> [Exercise prompt]:
Return exactly those lines of the material below that fall between the line holding "fine-tuning the various" and the line holding "tokens. Development was", inclusive.
○ ○ ○ ○
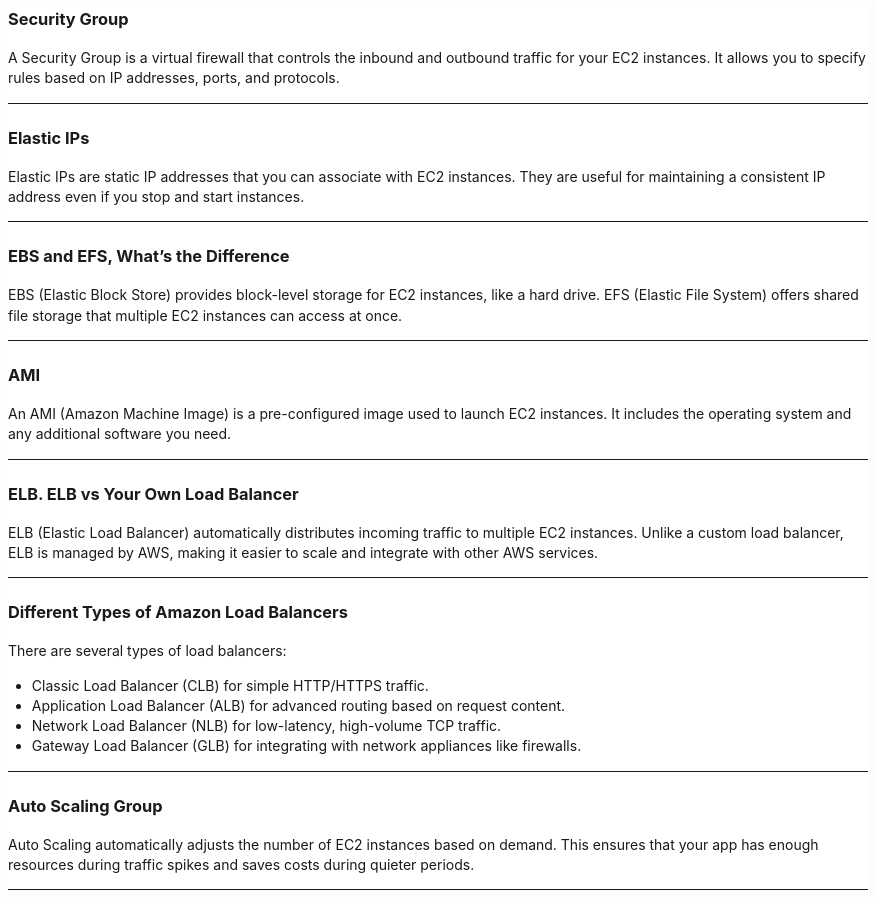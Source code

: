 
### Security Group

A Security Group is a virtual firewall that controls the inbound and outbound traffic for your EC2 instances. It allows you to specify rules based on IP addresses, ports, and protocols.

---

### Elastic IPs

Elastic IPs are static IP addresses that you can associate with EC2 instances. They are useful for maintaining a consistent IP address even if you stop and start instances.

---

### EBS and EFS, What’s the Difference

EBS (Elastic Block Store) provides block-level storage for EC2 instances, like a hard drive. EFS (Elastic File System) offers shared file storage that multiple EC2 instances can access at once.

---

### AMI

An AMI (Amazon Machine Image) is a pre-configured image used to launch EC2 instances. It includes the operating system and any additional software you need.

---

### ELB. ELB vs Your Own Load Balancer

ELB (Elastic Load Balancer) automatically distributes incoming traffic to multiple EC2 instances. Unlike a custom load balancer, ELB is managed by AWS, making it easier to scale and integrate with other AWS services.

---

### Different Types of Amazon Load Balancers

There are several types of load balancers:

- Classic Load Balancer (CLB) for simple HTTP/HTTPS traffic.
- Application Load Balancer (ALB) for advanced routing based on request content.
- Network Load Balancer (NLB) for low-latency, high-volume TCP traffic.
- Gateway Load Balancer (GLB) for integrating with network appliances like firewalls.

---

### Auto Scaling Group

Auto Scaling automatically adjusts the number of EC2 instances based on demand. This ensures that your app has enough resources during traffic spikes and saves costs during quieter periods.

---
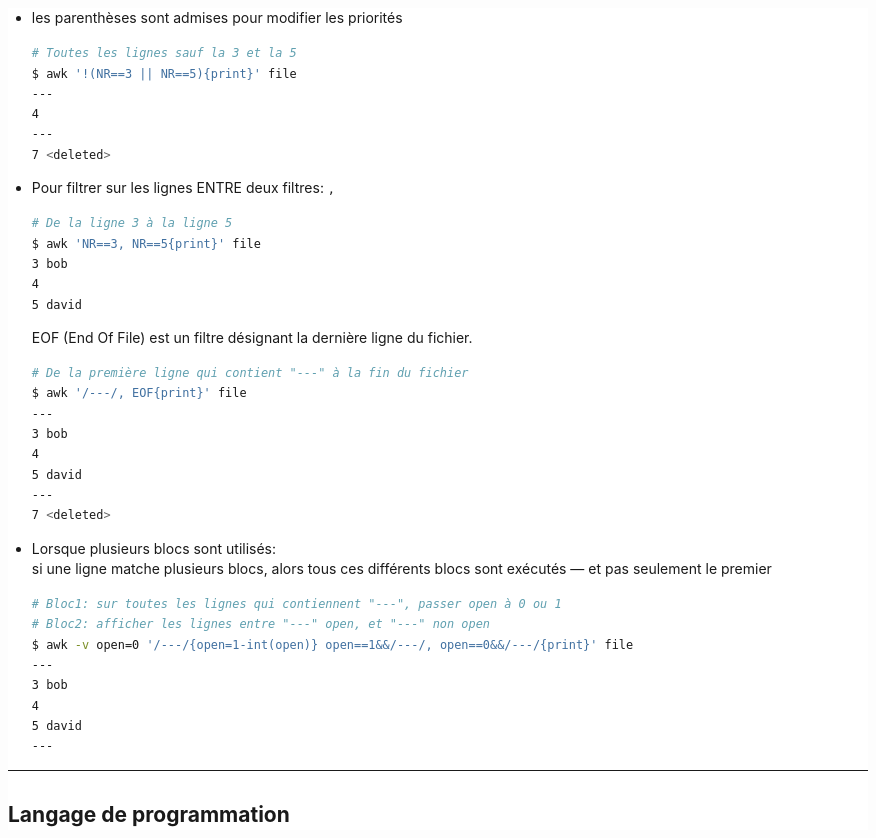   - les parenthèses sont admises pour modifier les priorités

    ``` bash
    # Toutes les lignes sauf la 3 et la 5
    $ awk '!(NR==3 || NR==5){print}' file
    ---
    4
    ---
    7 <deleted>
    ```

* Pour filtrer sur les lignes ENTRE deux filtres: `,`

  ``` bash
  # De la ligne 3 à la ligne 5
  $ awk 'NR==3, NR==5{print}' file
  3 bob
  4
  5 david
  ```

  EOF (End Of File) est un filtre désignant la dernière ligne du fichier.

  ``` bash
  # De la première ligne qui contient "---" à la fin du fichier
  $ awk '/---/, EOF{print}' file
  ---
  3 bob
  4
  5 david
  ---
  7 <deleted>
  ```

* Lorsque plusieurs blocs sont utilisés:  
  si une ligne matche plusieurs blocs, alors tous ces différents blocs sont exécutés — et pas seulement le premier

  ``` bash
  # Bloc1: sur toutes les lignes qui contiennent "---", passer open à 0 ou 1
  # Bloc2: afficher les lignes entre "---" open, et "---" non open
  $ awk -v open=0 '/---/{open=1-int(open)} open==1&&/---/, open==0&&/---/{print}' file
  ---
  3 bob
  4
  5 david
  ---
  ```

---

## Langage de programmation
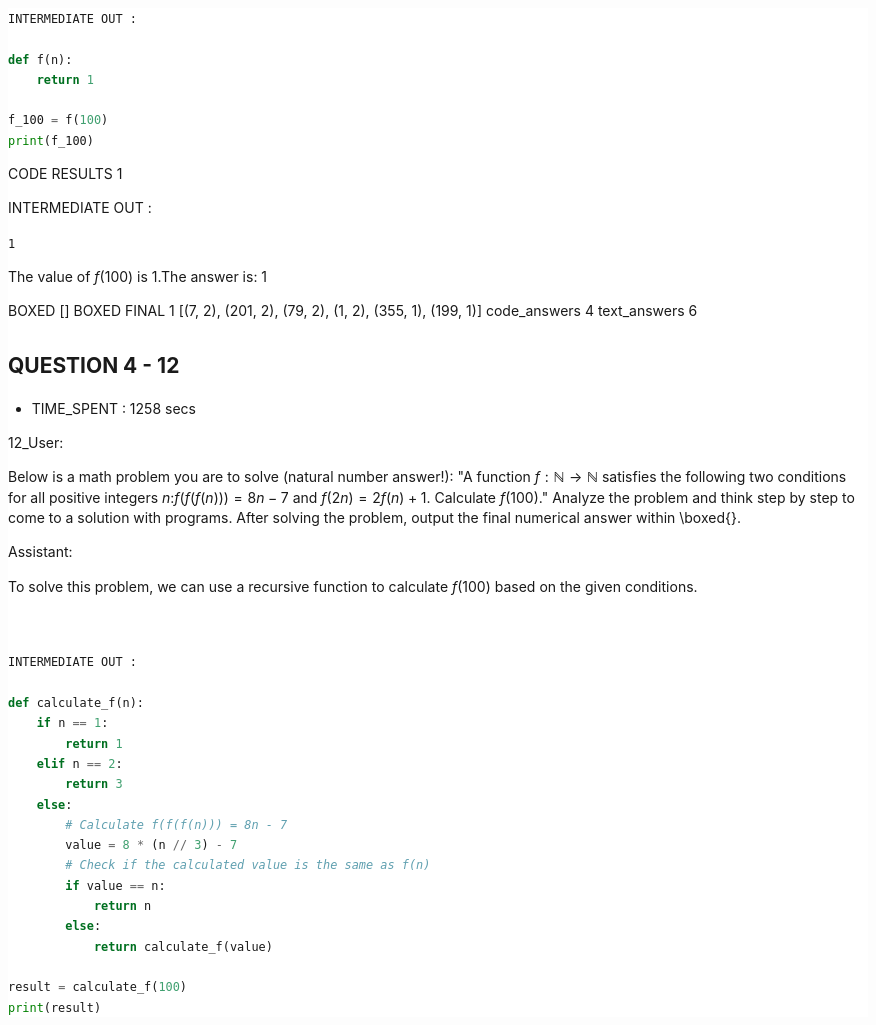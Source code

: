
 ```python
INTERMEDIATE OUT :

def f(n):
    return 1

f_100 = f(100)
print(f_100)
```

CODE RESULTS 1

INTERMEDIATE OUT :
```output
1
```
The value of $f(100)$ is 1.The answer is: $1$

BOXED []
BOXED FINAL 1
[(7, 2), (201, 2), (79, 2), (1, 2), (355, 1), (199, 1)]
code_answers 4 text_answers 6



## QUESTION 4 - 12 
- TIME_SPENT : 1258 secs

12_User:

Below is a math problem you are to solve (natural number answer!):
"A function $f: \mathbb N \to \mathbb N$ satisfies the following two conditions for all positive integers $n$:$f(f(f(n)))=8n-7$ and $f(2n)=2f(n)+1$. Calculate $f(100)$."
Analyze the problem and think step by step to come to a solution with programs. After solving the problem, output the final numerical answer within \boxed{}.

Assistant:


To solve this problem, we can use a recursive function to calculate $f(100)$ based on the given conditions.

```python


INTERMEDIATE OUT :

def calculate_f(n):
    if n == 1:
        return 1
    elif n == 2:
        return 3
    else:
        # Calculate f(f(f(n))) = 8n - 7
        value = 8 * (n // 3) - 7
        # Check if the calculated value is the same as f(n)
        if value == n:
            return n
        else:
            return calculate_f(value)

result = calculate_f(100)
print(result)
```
○ ○ ○ ○
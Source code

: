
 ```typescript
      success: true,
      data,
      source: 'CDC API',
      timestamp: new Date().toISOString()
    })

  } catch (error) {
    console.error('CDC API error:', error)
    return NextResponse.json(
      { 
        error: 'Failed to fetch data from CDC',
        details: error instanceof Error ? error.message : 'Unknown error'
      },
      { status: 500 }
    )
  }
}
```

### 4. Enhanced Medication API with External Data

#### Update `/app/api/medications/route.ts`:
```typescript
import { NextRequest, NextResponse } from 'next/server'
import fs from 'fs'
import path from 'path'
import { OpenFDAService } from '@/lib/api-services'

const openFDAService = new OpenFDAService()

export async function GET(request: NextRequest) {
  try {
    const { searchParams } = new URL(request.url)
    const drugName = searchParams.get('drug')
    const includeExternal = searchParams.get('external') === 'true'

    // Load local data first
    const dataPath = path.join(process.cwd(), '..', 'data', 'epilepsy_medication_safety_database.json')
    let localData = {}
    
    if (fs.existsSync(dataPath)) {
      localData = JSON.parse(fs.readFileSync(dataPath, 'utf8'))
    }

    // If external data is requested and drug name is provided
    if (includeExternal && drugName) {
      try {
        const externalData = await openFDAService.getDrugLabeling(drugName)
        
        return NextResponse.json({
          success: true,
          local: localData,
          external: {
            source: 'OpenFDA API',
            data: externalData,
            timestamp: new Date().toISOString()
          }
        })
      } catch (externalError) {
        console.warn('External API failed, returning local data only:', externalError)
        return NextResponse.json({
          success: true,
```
○ ○ ○ ○
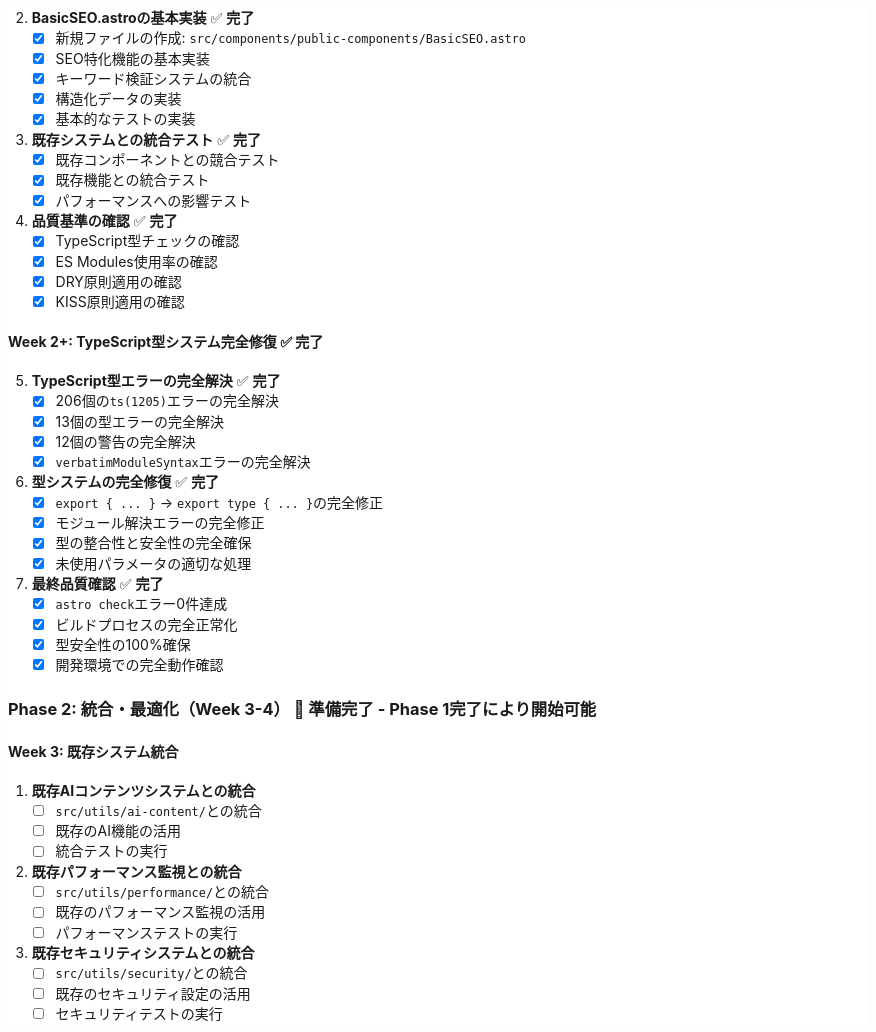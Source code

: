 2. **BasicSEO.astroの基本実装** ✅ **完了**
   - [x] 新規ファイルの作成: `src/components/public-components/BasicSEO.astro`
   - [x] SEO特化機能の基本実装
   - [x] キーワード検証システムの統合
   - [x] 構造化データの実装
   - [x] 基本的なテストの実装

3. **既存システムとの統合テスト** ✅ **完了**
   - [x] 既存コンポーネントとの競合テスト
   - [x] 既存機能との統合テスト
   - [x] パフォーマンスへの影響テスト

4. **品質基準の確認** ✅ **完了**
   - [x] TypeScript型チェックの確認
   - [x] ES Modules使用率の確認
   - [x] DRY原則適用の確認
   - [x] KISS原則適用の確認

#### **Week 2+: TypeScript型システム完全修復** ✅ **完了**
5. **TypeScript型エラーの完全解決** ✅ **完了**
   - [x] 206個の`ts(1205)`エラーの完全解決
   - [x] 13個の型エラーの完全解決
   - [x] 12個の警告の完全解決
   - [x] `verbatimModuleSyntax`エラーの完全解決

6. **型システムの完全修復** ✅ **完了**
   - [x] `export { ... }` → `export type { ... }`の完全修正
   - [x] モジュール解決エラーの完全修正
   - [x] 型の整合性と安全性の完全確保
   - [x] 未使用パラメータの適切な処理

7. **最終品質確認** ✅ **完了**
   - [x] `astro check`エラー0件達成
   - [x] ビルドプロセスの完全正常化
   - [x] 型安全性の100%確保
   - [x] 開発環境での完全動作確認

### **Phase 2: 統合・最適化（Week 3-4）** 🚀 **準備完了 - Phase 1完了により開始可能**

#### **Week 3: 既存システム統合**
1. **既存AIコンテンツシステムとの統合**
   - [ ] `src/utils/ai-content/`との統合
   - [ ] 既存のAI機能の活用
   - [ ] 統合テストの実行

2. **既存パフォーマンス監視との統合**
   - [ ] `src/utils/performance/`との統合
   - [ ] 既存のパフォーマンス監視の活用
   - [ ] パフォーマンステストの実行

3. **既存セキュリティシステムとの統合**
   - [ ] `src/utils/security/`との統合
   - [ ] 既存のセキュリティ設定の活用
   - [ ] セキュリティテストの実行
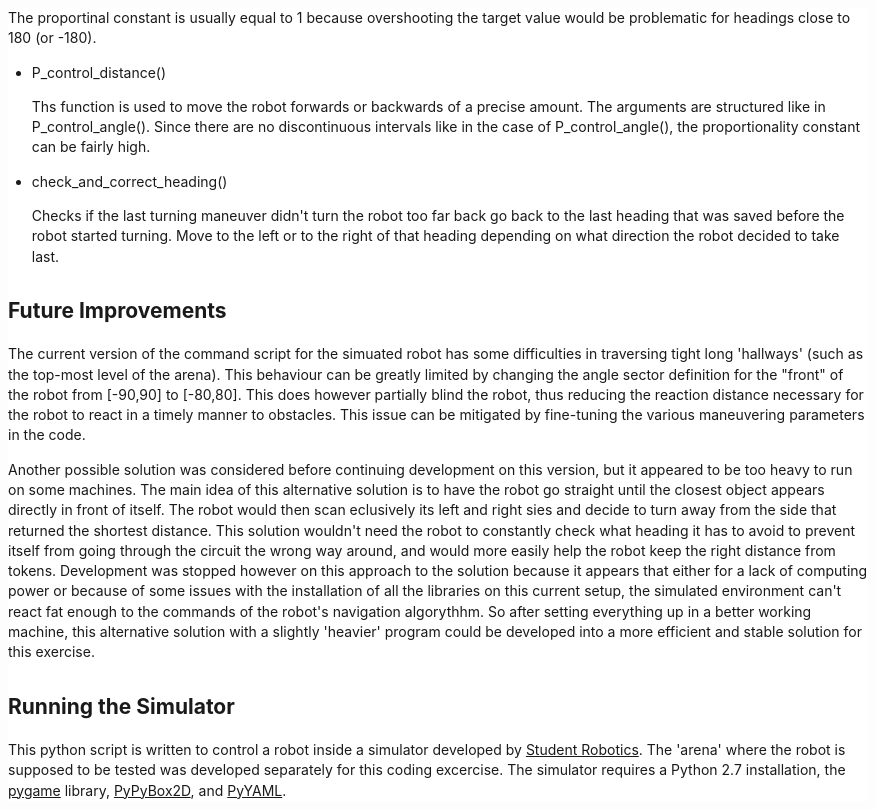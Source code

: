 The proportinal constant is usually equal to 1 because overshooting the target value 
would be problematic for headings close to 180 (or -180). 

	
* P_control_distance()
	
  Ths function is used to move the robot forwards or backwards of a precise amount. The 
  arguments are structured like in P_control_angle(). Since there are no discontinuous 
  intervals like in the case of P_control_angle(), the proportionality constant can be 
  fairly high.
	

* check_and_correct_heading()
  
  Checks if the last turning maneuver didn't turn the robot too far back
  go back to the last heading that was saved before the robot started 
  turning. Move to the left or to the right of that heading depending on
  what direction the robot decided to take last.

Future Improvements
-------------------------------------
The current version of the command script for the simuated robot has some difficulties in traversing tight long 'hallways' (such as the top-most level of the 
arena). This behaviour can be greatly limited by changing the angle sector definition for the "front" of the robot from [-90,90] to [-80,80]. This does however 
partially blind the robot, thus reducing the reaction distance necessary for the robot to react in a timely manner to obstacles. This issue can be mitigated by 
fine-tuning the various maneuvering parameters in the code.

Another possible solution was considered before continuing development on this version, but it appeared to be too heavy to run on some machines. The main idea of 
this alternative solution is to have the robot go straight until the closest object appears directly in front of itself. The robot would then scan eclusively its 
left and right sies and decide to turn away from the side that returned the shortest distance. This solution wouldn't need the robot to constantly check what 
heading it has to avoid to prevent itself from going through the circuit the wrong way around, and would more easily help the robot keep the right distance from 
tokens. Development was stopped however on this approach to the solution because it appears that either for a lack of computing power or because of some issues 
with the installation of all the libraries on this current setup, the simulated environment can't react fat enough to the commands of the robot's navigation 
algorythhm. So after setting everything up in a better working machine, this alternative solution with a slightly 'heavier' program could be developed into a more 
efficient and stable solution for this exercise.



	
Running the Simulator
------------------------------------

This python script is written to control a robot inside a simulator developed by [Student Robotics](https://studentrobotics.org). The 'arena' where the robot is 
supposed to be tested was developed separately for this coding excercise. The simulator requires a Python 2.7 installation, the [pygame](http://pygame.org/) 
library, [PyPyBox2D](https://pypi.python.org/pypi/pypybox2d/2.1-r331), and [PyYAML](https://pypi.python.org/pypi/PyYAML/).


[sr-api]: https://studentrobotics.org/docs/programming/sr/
○ ○ ○ ○
> [Task answer]:
fine-tuning the various maneuvering parameters in the code.

Another possible solution was considered before continuing development on this version, but it appeared to be too heavy to run on some machines. The main idea of 
this alternative solution is to have the robot go straight until the closest object appears directly in front of itself. The robot would then scan eclusively its 
left and right sies and decide to turn away from the side that returned the shortest distance. This solution wouldn't need the robot to constantly check what 
heading it has to avoid to prevent itself from going through the circuit the wrong way around, and would more easily help the robot keep the right distance from 
tokens. Development was stopped however on this approach to the solution because it appears that either for a lack of computing power or because of some issues 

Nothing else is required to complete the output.